Am Montag wurde am Sedlitzer See der Verbund aus fünf Seen im Lausitzer Seenland offiziell freigegeben. Erstmals sind die fünf großen Seen des Lausitzer Seenverbundes durch Kanäle miteinander verbunden und schiffbar. Dieser Schritt wird als historischer Meilenstein für die Region gefeiert und dürfte auch für Ausflügler aus Berlin von großem Interesse sein.

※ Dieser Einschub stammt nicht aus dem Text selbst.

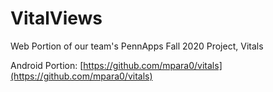 # VitalViews

Web Portion of our team's PennApps Fall 2020 Project, Vitals

Android Portion: [https://github.com/mpara0/vitals](https://github.com/mpara0/vitals)
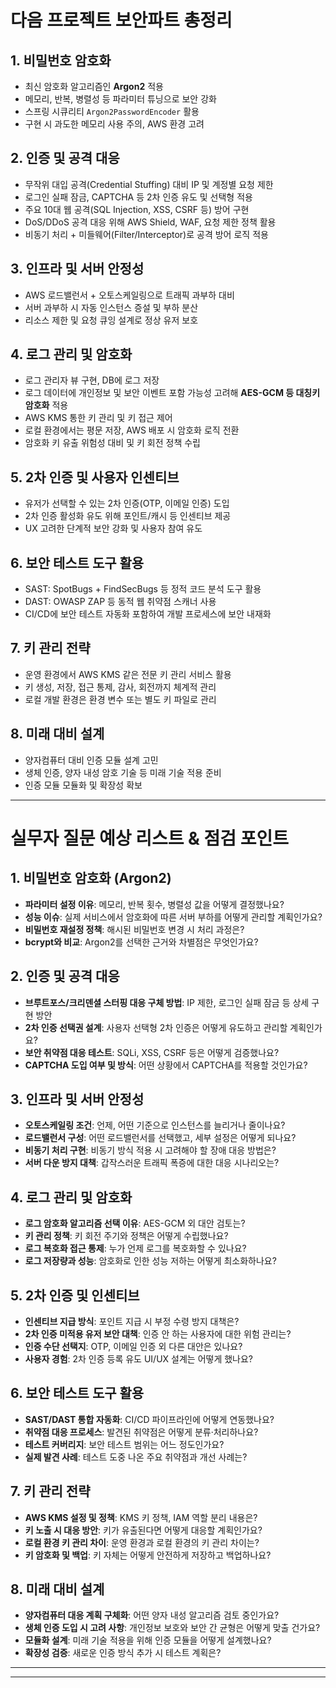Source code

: # 다음 프로젝트 보안파트 총정리

## 1. 비밀번호 암호화
- 최신 암호화 알고리즘인 **Argon2** 적용
- 메모리, 반복, 병렬성 등 파라미터 튜닝으로 보안 강화
- 스프링 시큐리티 `Argon2PasswordEncoder` 활용
- 구현 시 과도한 메모리 사용 주의, AWS 환경 고려

## 2. 인증 및 공격 대응
- 무작위 대입 공격(Credential Stuffing) 대비 IP 및 계정별 요청 제한
- 로그인 실패 잠금, CAPTCHA 등 2차 인증 유도 및 선택형 적용
- 주요 10대 웹 공격(SQL Injection, XSS, CSRF 등) 방어 구현
- DoS/DDoS 공격 대응 위해 AWS Shield, WAF, 요청 제한 정책 활용
- 비동기 처리 + 미들웨어(Filter/Interceptor)로 공격 방어 로직 적용

## 3. 인프라 및 서버 안정성
- AWS 로드밸런서 + 오토스케일링으로 트래픽 과부하 대비
- 서버 과부하 시 자동 인스턴스 증설 및 부하 분산
- 리소스 제한 및 요청 큐잉 설계로 정상 유저 보호

## 4. 로그 관리 및 암호화
- 로그 관리자 뷰 구현, DB에 로그 저장
- 로그 데이터에 개인정보 및 보안 이벤트 포함 가능성 고려해 **AES-GCM 등 대칭키 암호화** 적용
- AWS KMS 통한 키 관리 및 키 접근 제어
- 로컬 환경에서는 평문 저장, AWS 배포 시 암호화 로직 전환
- 암호화 키 유출 위험성 대비 및 키 회전 정책 수립

## 5. 2차 인증 및 사용자 인센티브
- 유저가 선택할 수 있는 2차 인증(OTP, 이메일 인증) 도입
- 2차 인증 활성화 유도 위해 포인트/캐시 등 인센티브 제공
- UX 고려한 단계적 보안 강화 및 사용자 참여 유도

## 6. 보안 테스트 도구 활용
- SAST: SpotBugs + FindSecBugs 등 정적 코드 분석 도구 활용
- DAST: OWASP ZAP 등 동적 웹 취약점 스캐너 사용
- CI/CD에 보안 테스트 자동화 포함하여 개발 프로세스에 보안 내재화

## 7. 키 관리 전략
- 운영 환경에서 AWS KMS 같은 전문 키 관리 서비스 활용
- 키 생성, 저장, 접근 통제, 감사, 회전까지 체계적 관리
- 로컬 개발 환경은 환경 변수 또는 별도 키 파일로 관리

## 8. 미래 대비 설계
- 양자컴퓨터 대비 인증 모듈 설계 고민
- 생체 인증, 양자 내성 암호 기술 등 미래 기술 적용 준비
- 인증 모듈 모듈화 및 확장성 확보

---

# 실무자 질문 예상 리스트 & 점검 포인트

## 1. 비밀번호 암호화 (Argon2)
- **파라미터 설정 이유**: 메모리, 반복 횟수, 병렬성 값을 어떻게 결정했나요?  
- **성능 이슈**: 실제 서비스에서 암호화에 따른 서버 부하를 어떻게 관리할 계획인가요?  
- **비밀번호 재설정 정책**: 해시된 비밀번호 변경 시 처리 과정은?  
- **bcrypt와 비교**: Argon2를 선택한 근거와 차별점은 무엇인가요?

## 2. 인증 및 공격 대응
- **브루트포스/크리덴셜 스터핑 대응 구체 방법**: IP 제한, 로그인 실패 잠금 등 상세 구현 방안  
- **2차 인증 선택권 설계**: 사용자 선택형 2차 인증은 어떻게 유도하고 관리할 계획인가요?  
- **보안 취약점 대응 테스트**: SQLi, XSS, CSRF 등은 어떻게 검증했나요?  
- **CAPTCHA 도입 여부 및 방식**: 어떤 상황에서 CAPTCHA를 적용할 것인가요?

## 3. 인프라 및 서버 안정성
- **오토스케일링 조건**: 언제, 어떤 기준으로 인스턴스를 늘리거나 줄이나요?  
- **로드밸런서 구성**: 어떤 로드밸런서를 선택했고, 세부 설정은 어떻게 되나요?  
- **비동기 처리 구현**: 비동기 방식 적용 시 고려해야 할 장애 대응 방법은?  
- **서버 다운 방지 대책**: 갑작스러운 트래픽 폭증에 대한 대응 시나리오는?

## 4. 로그 관리 및 암호화
- **로그 암호화 알고리즘 선택 이유**: AES-GCM 외 대안 검토는?  
- **키 관리 정책**: 키 회전 주기와 정책은 어떻게 수립했나요?  
- **로그 복호화 접근 통제**: 누가 언제 로그를 복호화할 수 있나요?  
- **로그 저장량과 성능**: 암호화로 인한 성능 저하는 어떻게 최소화하나요?

## 5. 2차 인증 및 인센티브
- **인센티브 지급 방식**: 포인트 지급 시 부정 수령 방지 대책은?  
- **2차 인증 미적용 유저 보안 대책**: 인증 안 하는 사용자에 대한 위험 관리는?  
- **인증 수단 선택지**: OTP, 이메일 인증 외 다른 대안은 있나요?  
- **사용자 경험**: 2차 인증 등록 유도 UI/UX 설계는 어떻게 했나요?

## 6. 보안 테스트 도구 활용
- **SAST/DAST 통합 자동화**: CI/CD 파이프라인에 어떻게 연동했나요?  
- **취약점 대응 프로세스**: 발견된 취약점은 어떻게 분류·처리하나요?  
- **테스트 커버리지**: 보안 테스트 범위는 어느 정도인가요?  
- **실제 발견 사례**: 테스트 도중 나온 주요 취약점과 개선 사례는?

## 7. 키 관리 전략
- **AWS KMS 설정 및 정책**: KMS 키 정책, IAM 역할 분리 내용은?  
- **키 노출 시 대응 방안**: 키가 유출된다면 어떻게 대응할 계획인가요?  
- **로컬 환경 키 관리 차이**: 운영 환경과 로컬 환경의 키 관리 차이는?  
- **키 암호화 및 백업**: 키 자체는 어떻게 안전하게 저장하고 백업하나요?

## 8. 미래 대비 설계
- **양자컴퓨터 대응 계획 구체화**: 어떤 양자 내성 알고리즘 검토 중인가요?  
- **생체 인증 도입 시 고려 사항**: 개인정보 보호와 보안 간 균형은 어떻게 맞출 건가요?  
- **모듈화 설계**: 미래 기술 적용을 위해 인증 모듈을 어떻게 설계했나요?  
- **확장성 검증**: 새로운 인증 방식 추가 시 테스트 계획은?

---

---


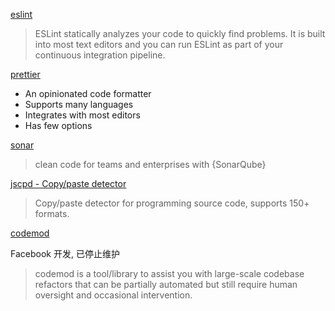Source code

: [eslint](https://eslint.org/)

> ESLint statically analyzes your code to quickly find problems. It is built into most text editors and you can run ESLint as part of your continuous integration pipeline.

[prettier](https://prettier.io/)

- An opinionated code formatter
- Supports many languages
- Integrates with most editors
- Has few options

[sonar](https://www.sonarsource.com)

> clean code for teams and enterprises with {SonarQube}

[jscpd - Copy/paste detector](https://www.npmjs.com/package/jscpd)

> Copy/paste detector for programming source code, supports 150+ formats.

[codemod](https://github.com/facebookarchive/codemod)

Facebook 开发, 已停止维护

> codemod is a tool/library to assist you with large-scale codebase refactors that can be partially automated but still require human oversight and occasional intervention.
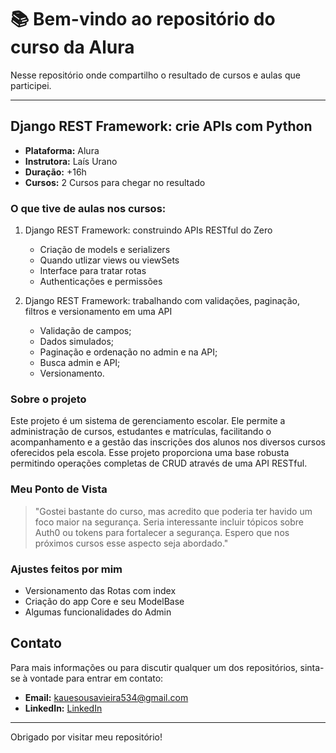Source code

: # 📚 Bem-vindo ao repositório do curso da Alura 

Nesse repositório onde compartilho o resultado de cursos e aulas que participei.

---

## Django REST Framework: crie APIs com Python

- **Plataforma:** Alura
- **Instrutora:** Laís Urano
- **Duração:** +16h
- **Cursos:** 2 Cursos para chegar no resultado

### O que tive de aulas nos cursos:
1. Django REST Framework: construindo APIs RESTful do Zero
   - Criação de models e serializers
   - Quando utlizar views ou viewSets
   - Interface para tratar rotas
   - Authenticações e permissões

2. Django REST Framework: trabalhando com validações, paginação, filtros e versionamento em uma API
   - Validação de campos;
   - Dados simulados;
   - Paginação e ordenação no admin e na API;
   - Busca admin e API;
   - Versionamento.

### Sobre o projeto

Este projeto é um sistema de gerenciamento escolar. Ele permite a administração de cursos, estudantes e matrículas, facilitando o acompanhamento e a gestão das inscrições dos alunos nos diversos cursos oferecidos pela escola. Esse projeto proporciona uma base robusta permitindo operações completas de CRUD através de uma API RESTful.

### Meu Ponto de Vista

> "Gostei bastante do curso, mas acredito que poderia ter havido um foco maior na segurança. Seria interessante incluir tópicos sobre Auth0 ou tokens para fortalecer a segurança. Espero que nos próximos cursos esse aspecto seja abordado."

### Ajustes feitos por mim
- Versionamento das Rotas com index
- Criação do app Core e seu ModelBase
- Algumas funcionalidades do Admin

## Contato

Para mais informações ou para discutir qualquer um dos repositórios, sinta-se à vontade para entrar em contato:

- **Email:** [kauesousavieira534@gmail.com](mailto:kauesousavieira534@gmail.com)
- **LinkedIn:** [LinkedIn](https://www.linkedin.com/in/kaue-sousa-vieira/)

---
Obrigado por visitar meu repositório!
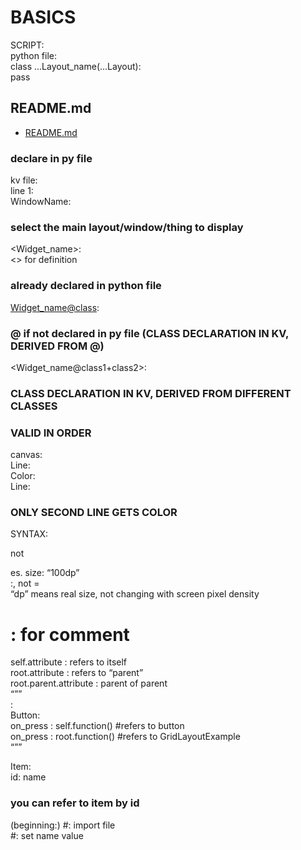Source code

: # BASICS  
  
SCRIPT:  
python file:  
class ...Layout_name(...Layout):  
	pass  
## README.md  
*	[README.md](./README.md)  

### declare in py file  
  
kv file:  
line 1:  
	WindowName:  
### select the main layout/window/thing to display  
  
  
<Widget_name>:  
<> for definition  
### already declared in python file  
  
<Widget_name@class>:  
### @ if not declared in py file (CLASS DECLARATION IN KV, DERIVED FROM @)  
  
<Widget_name@class1+class2>:  
### CLASS DECLARATION IN KV, DERIVED FROM DIFFERENT CLASSES  
  
  
  
  
### VALID IN ORDER  
canvas:  
	Line:  
	Color:  
	Line:  
### ONLY SECOND LINE GETS COLOR  
  
  
  
SYNTAX:  
  
not  
  
es. size: “100dp”  
:, not =  
“dp” means real size, not changing with screen pixel density  
  
# : for comment  
  
  
self.attribute : refers to itself  
root.attribute : refers to “parent”  
root.parent.attribute : parent of parent  
“””  
<GridLayoutExample>:  
	Button:  
		on_press : self.function()	#refers to button  
		on_press : root.function()	#refers to GridLayoutExample  
“””  
  
  
Item:  
	id: name  
### you can refer to item by id  
  
  
(beginning:) #: import file  
#: set name value  



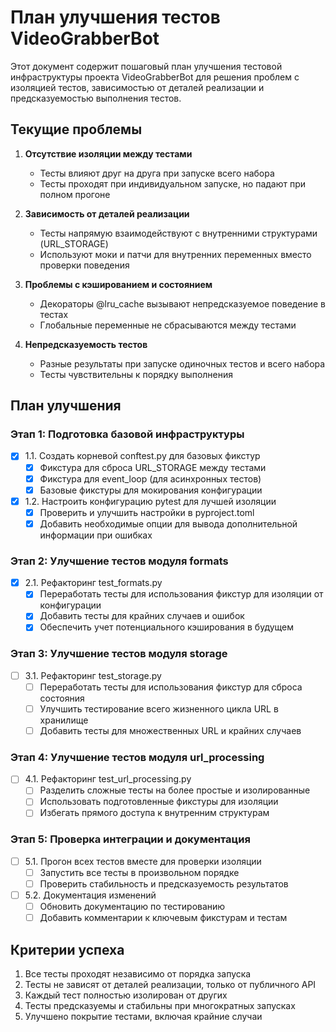 # План улучшения тестов VideoGrabberBot

Этот документ содержит пошаговый план улучшения тестовой инфраструктуры проекта VideoGrabberBot для решения проблем с изоляцией тестов, зависимостью от деталей реализации и предсказуемостью выполнения тестов.

## Текущие проблемы

1. **Отсутствие изоляции между тестами**
   * Тесты влияют друг на друга при запуске всего набора
   * Тесты проходят при индивидуальном запуске, но падают при полном прогоне

2. **Зависимость от деталей реализации**
   * Тесты напрямую взаимодействуют с внутренними структурами (URL_STORAGE)
   * Используют моки и патчи для внутренних переменных вместо проверки поведения

3. **Проблемы с кэшированием и состоянием**
   * Декораторы @lru_cache вызывают непредсказуемое поведение в тестах
   * Глобальные переменные не сбрасываются между тестами

4. **Непредсказуемость тестов**
   * Разные результаты при запуске одиночных тестов и всего набора
   * Тесты чувствительны к порядку выполнения

## План улучшения

### Этап 1: Подготовка базовой инфраструктуры

- [x] 1.1. Создать корневой conftest.py для базовых фикстур
   - [x] Фикстура для сброса URL_STORAGE между тестами
   - [x] Фикстура для event_loop (для асинхронных тестов)
   - [x] Базовые фикстуры для мокирования конфигурации

- [x] 1.2. Настроить конфигурацию pytest для лучшей изоляции
   - [x] Проверить и улучшить настройки в pyproject.toml
   - [x] Добавить необходимые опции для вывода дополнительной информации при ошибках

### Этап 2: Улучшение тестов модуля formats

- [x] 2.1. Рефакторинг test_formats.py
   - [x] Переработать тесты для использования фикстур для изоляции от конфигурации
   - [x] Добавить тесты для крайних случаев и ошибок
   - [x] Обеспечить учет потенциального кэширования в будущем

### Этап 3: Улучшение тестов модуля storage

- [ ] 3.1. Рефакторинг test_storage.py
   - [ ] Переработать тесты для использования фикстур для сброса состояния
   - [ ] Улучшить тестирование всего жизненного цикла URL в хранилище
   - [ ] Добавить тесты для множественных URL и крайних случаев

### Этап 4: Улучшение тестов модуля url_processing

- [ ] 4.1. Рефакторинг test_url_processing.py
   - [ ] Разделить сложные тесты на более простые и изолированные
   - [ ] Использовать подготовленные фикстуры для изоляции
   - [ ] Избегать прямого доступа к внутренним структурам

### Этап 5: Проверка интеграции и документация

- [ ] 5.1. Прогон всех тестов вместе для проверки изоляции
   - [ ] Запустить все тесты в произвольном порядке
   - [ ] Проверить стабильность и предсказуемость результатов

- [ ] 5.2. Документация изменений
   - [ ] Обновить документацию по тестированию
   - [ ] Добавить комментарии к ключевым фикстурам и тестам

## Критерии успеха

1. Все тесты проходят независимо от порядка запуска
2. Тесты не зависят от деталей реализации, только от публичного API
3. Каждый тест полностью изолирован от других
4. Тесты предсказуемы и стабильны при многократных запусках
5. Улучшено покрытие тестами, включая крайние случаи
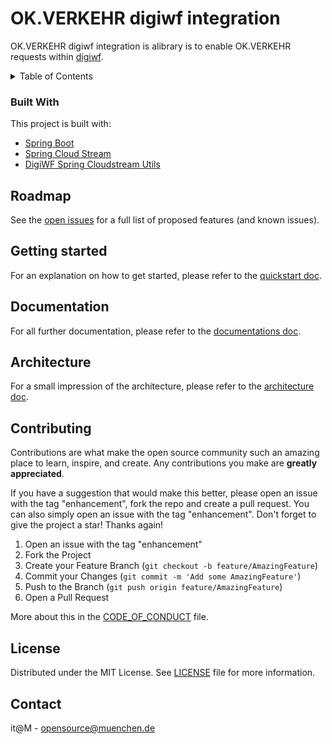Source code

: 
# OK.VERKEHR digiwf integration

OK.VERKEHR digiwf integration is alibrary is to enable OK.VERKEHR requests within [digiwf](https://digiwf.oss.muenchen.de).

<!-- TABLE OF CONTENTS -->
<details>
  <summary>Table of Contents</summary>
  <ol>
    <li>
      <a href="#about-the-project">About The Project</a>
      <ul>
        <li><a href="#built-with">Built With</a></li>
      </ul>
    </li>
    <li>
      <a href="#roadmap">Roadmap</a>
    </li>
    <li>
      <a href="#getting-started">Getting Started</a>
    </li>
    <li>
      <a href="#Documentation">Documentation</a>
    </li>
    <li><a href="#contributing">Contributing</a></li>
    <li><a href="#license">License</a></li>
    <li><a href="#contact">Contact</a></li>
  </ol>
</details>



### Built With

This project is built with:

* [Spring Boot](https://spring.io/projects/spring-boot)
* [Spring Cloud Stream](https://spring.io/projects/spring-cloud-stream)
* [DigiWF Spring Cloudstream Utils](https://github.com/it-at-m/digiwf-spring-cloudstream-utils)





## Roadmap

See the [open issues](#) for a full list of proposed features (and known issues).



<!-- GETTING STARTED -->

## Getting started

For an explanation on how to get started, please refer to
the [quickstart doc](https://github.com/it-at-m/digiwf-ok.verkehr-integration/blob/dev/docs/quickstart.md).



## Documentation

For all further documentation, please refer to
the [documentations doc](https://github.com/it-at-m/digiwf-ok.verkehr-integration/blob/dev/docs/documentation.md).



## Architecture

For a small impression of the architecture, please refer to
the [architecture doc](https://github.com/it-at-m/digiwf-ok.verkehr-integration/blob/dev/docs/architecture.md).





## Contributing

Contributions are what make the open source community such an amazing place to learn, inspire, and create. Any
contributions you make are **greatly appreciated**.

If you have a suggestion that would make this better, please open an issue with the tag "enhancement", fork the repo and
create a pull request. You can also simply open an issue with the tag "enhancement". Don't forget to give the project a
star! Thanks again!

1. Open an issue with the tag "enhancement"
2. Fork the Project
3. Create your Feature Branch (`git checkout -b feature/AmazingFeature`)
4. Commit your Changes (`git commit -m 'Add some AmazingFeature'`)
5. Push to the Branch (`git push origin feature/AmazingFeature`)
6. Open a Pull Request

More about this in the [CODE_OF_CONDUCT](/CODE_OF_CONDUCT.md) file.






## License

Distributed under the MIT License. See [LICENSE](LICENSE) file for more information.






## Contact

it@M - opensource@muenchen.de




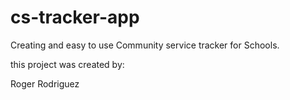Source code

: # cs-tracker-app
Creating and easy to use Community service tracker for Schools. 

this project was created by:

Roger Rodriguez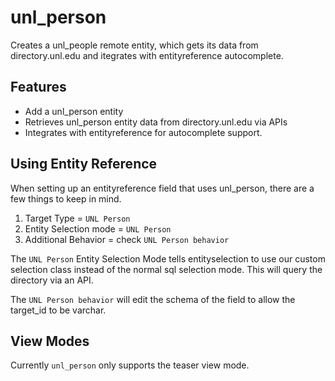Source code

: unl_person
==========

Creates a unl_people remote entity, which gets its data from directory.unl.edu and itegrates with entityreference autocomplete.

Features
--------
* Add a unl_person entity
* Retrieves unl_person entity data from directory.unl.edu via APIs
* Integrates with entityreference for autocomplete support.


Using Entity Reference
----------------------
When setting up an entityreference field that uses unl_person, there are a few things to keep in mind.

1. Target Type = `UNL Person`
2. Entity Selection mode = `UNL Person`
3. Additional Behavior = check `UNL Person behavior`

The `UNL Person` Entity Selection Mode tells entityselection to use our custom selection class instead of the normal sql selection mode.  This will query the directory via an API.

The `UNL Person behavior` will edit the schema of the field to allow the target_id to be varchar.

View Modes
----------
Currently `unl_person` only supports the teaser view mode.
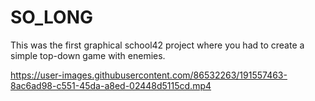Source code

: # SO_LONG

This was the first graphical school42 project where you had to create a simple top-down game with enemies.


https://user-images.githubusercontent.com/86532263/191557463-8ac6ad98-c551-45da-a8ed-02448d5115cd.mp4


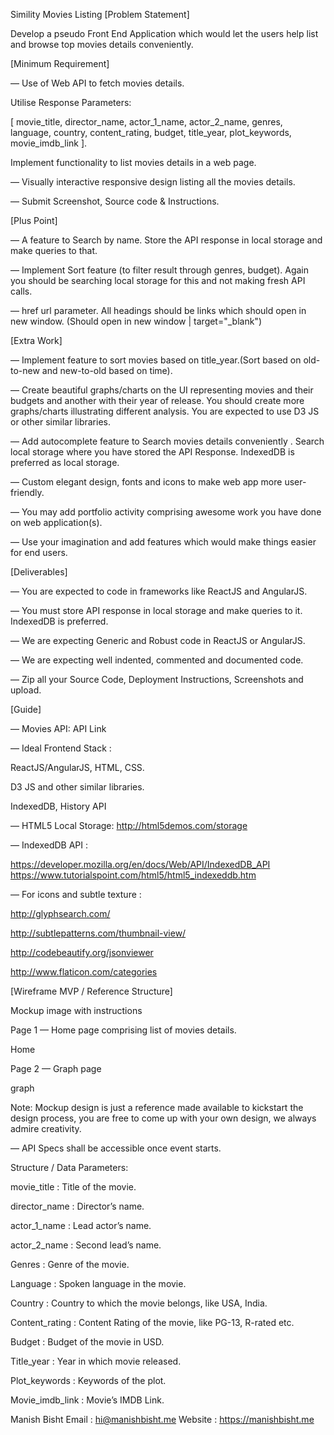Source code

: Simility Movies Listing
[Problem Statement]

Develop a pseudo Front End Application which would let the users help list and browse top movies details conveniently.

[Minimum Requirement]

— Use of Web API to fetch movies details.

Utilise Response Parameters:

[ movie_title, director_name, actor_1_name, actor_2_name, genres, language, country, content_rating, budget, title_year, plot_keywords, movie_imdb_link ].

Implement functionality to list movies details in a web page.

— Visually interactive responsive design listing all the movies details.

— Submit Screenshot, Source code & Instructions.

[Plus Point]

— A feature to Search by name. Store the API response in local storage and make queries to that.

— Implement Sort feature (to filter result through genres, budget). Again you should be searching local storage for this and not making fresh API calls.

— href url parameter. All headings should be links which should open in new window. (Should open in new window | target="_blank")

[Extra Work]

— Implement feature to sort movies based on title_year.(Sort based on old-to-new and new-to-old based on time).

— Create beautiful graphs/charts on the UI representing movies and their budgets and another with their year of release. You should create more graphs/charts illustrating different analysis. You are expected to use D3 JS or other similar libraries.

— Add autocomplete feature to Search movies details conveniently . Search local storage where you have stored the API Response. IndexedDB is preferred as local storage.

— Custom elegant design, fonts and icons to make web app more user-friendly.

— You may add portfolio activity comprising awesome work you have done on web application(s).

— Use your imagination and add features which would make things easier for end users.

[Deliverables]

— You are expected to code in frameworks like ReactJS and AngularJS.

— You must store API response in local storage and make queries to it. IndexedDB is preferred.

— We are expecting Generic and Robust code in ReactJS or AngularJS.

— We are expecting well indented, commented and documented code.

— Zip all your Source Code, Deployment Instructions, Screenshots and upload.

[Guide]

— Movies API: API Link

— Ideal Frontend Stack :

ReactJS/AngularJS, HTML, CSS.

D3 JS and other similar libraries.

IndexedDB, History API

— HTML5 Local Storage: http://html5demos.com/storage

— IndexedDB API :

https://developer.mozilla.org/en/docs/Web/API/IndexedDB_API https://www.tutorialspoint.com/html5/html5_indexeddb.htm

— For icons and subtle texture :

http://glyphsearch.com/

http://subtlepatterns.com/thumbnail-view/

http://codebeautify.org/jsonviewer

http://www.flaticon.com/categories

[Wireframe MVP / Reference Structure]

Mockup image with instructions

Page 1 — Home page comprising list of movies details.

Home

Page 2 — Graph page

graph

Note: Mockup design is just a reference made available to kickstart the design process, you are free to come up with your own design, we always admire creativity.

— API Specs shall be accessible once event starts.

Structure / Data Parameters:

movie_title : Title of the movie.

director_name : Director’s name.

actor_1_name : Lead actor’s name.

actor_2_name : Second lead’s name.

Genres : Genre of the movie.

Language : Spoken language in the movie.

Country : Country to which the movie belongs, like USA, India.

Content_rating : Content Rating of the movie, like PG-13, R-rated etc.

Budget : Budget of the movie in USD.

Title_year : Year in which movie released.

Plot_keywords : Keywords of the plot.

Movie_imdb_link : Movie’s IMDB Link.



Manish Bisht
Email : hi@manishbisht.me
Website : https://manishbisht.me

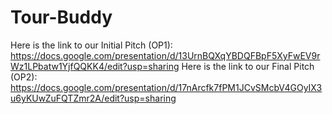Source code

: # Tour-Buddy

Here is the link to our Initial Pitch (OP1): https://docs.google.com/presentation/d/13UrnBQXqYBDQFBpF5XyFwEV9rWz1LPbatw1YjfQQKK4/edit?usp=sharing
Here is the link to our Final Pitch (OP2): https://docs.google.com/presentation/d/17nArcfk7fPM1JCvSMcbV4GOyIX3u6yKUwZuFQTZmr2A/edit?usp=sharing
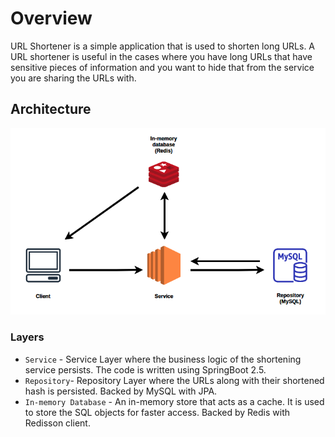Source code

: 
# Overview

URL Shortener is a simple application that is used to shorten long URLs. A URL shortener is useful in the cases where you have long URLs that have sensitive pieces of information and you want to hide that from the service you are sharing the URLs with. 

## Architecture
![Architecture](./data/Architecture.png)

### Layers
- `Service` - Service Layer where the business logic of the shortening service persists. The code is written using SpringBoot 2.5.
- `Repository`- Repository Layer where the URLs along with their shortened hash is persisted. Backed by MySQL with JPA. 
- `In-memory Database` - An in-memory store that acts as a cache. It is used to store the SQL objects for faster access. Backed by Redis with Redisson client.


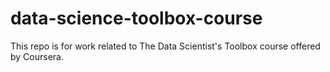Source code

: # data-science-toolbox-course
This repo is for work related to The Data Scientist's Toolbox course offered by Coursera.

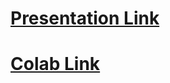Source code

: # [Presentation Link](https://docs.google.com/presentation/d/17nI3cenYLuLk7dhfbO7h-9opddYp7v_40r7oWREnbtU/edit#slide=id.g1dc61c3ea9e_0_77)

# [Colab Link](https://colab.research.google.com/drive/1G__qyVz5V13JJvcSWdo_QuQpt_DqVCv3?usp=sharing)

Verbundene Seen schaffen neue Freizeitmöglichkeiten
Die fünf Seen – Sedlitzer See, Partwitzer See, Geierswalder See, Senftenberger See und Großräschener See – bilden nun eine zusammenhängende Wasserlandschaft. Durch die Kanalverbindungen können Boote und Schiffe künftig von einem See zum anderen fahren, was das Gebiet für Wassersportler und Touristen besonders attraktiv macht. Die Gesamtfläche der Seen beträgt rund 1.400 Hektar.
Hintergrund des Lausitzer Seenlandes
Das Lausitzer Seenland entstand aus der Flutung ehemaliger Braunkohletagebaue. Die Region hat sich in den letzten Jahrzehnten von einer Industrieregion zu einem Tourismusmagnet gewandelt. Der neue Seenverbund ist ein weiterer Schritt in dieser Entwicklung. Laut Angaben der Lausitzer und Mitteldeutschen Bergbau-Verwaltungsgesellschaft (LMBV) wurden in den Verbund rund 100 Millionen Euro investiert.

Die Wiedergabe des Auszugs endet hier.